**What you have to do**
Which lines of the records below contain the word "Flutter"? Show each one.

━━━━━ Data shown ━━━━━

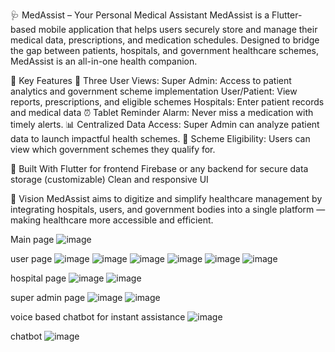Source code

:🩺 MedAssist – Your Personal Medical Assistant
MedAssist is a Flutter-based mobile application that helps users securely store and manage their medical data, prescriptions, and medication schedules. Designed to bridge the gap between patients, hospitals, and government healthcare schemes, MedAssist is an all-in-one health companion.

🔑 Key Features
🏥 Three User Views:
Super Admin: Access to patient analytics and government scheme implementation
User/Patient: View reports, prescriptions, and eligible schemes
Hospitals: Enter patient records and medical data
⏰ Tablet Reminder Alarm: Never miss a medication with timely alerts.
📊 Centralized Data Access: Super Admin can analyze patient data to launch impactful health schemes.
🧾 Scheme Eligibility: Users can view which government schemes they qualify for.


📱 Built With
Flutter for frontend
Firebase or any backend for secure data storage (customizable)
Clean and responsive UI

🚀 Vision
MedAssist aims to digitize and simplify healthcare management by integrating hospitals, users, and government bodies into a single platform — making healthcare more accessible and efficient.

Main page
![image](https://github.com/user-attachments/assets/7f094f57-1f21-49a9-a74d-23617c7577b4)


user page
![image](https://github.com/user-attachments/assets/2f9ae5b9-f08e-4946-83d8-44905d102aa4)
![image](https://github.com/user-attachments/assets/70785061-17b0-412c-973a-eb5dafe06206)
![image](https://github.com/user-attachments/assets/5738df35-d08d-450b-ae87-89e4eca793a2)
![image](https://github.com/user-attachments/assets/292b2616-b856-4663-8287-63512016f351)
![image](https://github.com/user-attachments/assets/a92c4f63-5b40-47d2-a182-226a0fc63c86)
![image](https://github.com/user-attachments/assets/292af27f-832e-41fa-a2f3-a426e46fcb9e)


hospital page
![image](https://github.com/user-attachments/assets/dc769f37-0498-41ae-838e-43aa9955adeb)
![image](https://github.com/user-attachments/assets/8eb65dda-6d95-4298-bd53-9646358cd27c)


super admin page
![image](https://github.com/user-attachments/assets/d7379c30-bcab-43a6-8032-b3e86636594d)
![image](https://github.com/user-attachments/assets/e5ad3493-0b97-4187-92a2-47d32d4cecd4)





voice based chatbot for instant assistance
![image](https://github.com/user-attachments/assets/0ce1274d-6f1f-4caa-9986-1e8b3a2c9f81)


chatbot
![image](https://github.com/user-attachments/assets/a3e72081-deea-4dae-9984-f42182d5b153)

━━━━━

**Solution for this task**
MedAssist is a Flutter-based mobile application that helps users securely store and manage their medical data, prescriptions, and medication schedules. Designed to bridge the gap between patients, hospitals, and government healthcare schemes, MedAssist is an all-in-one health companion.
Flutter for frontend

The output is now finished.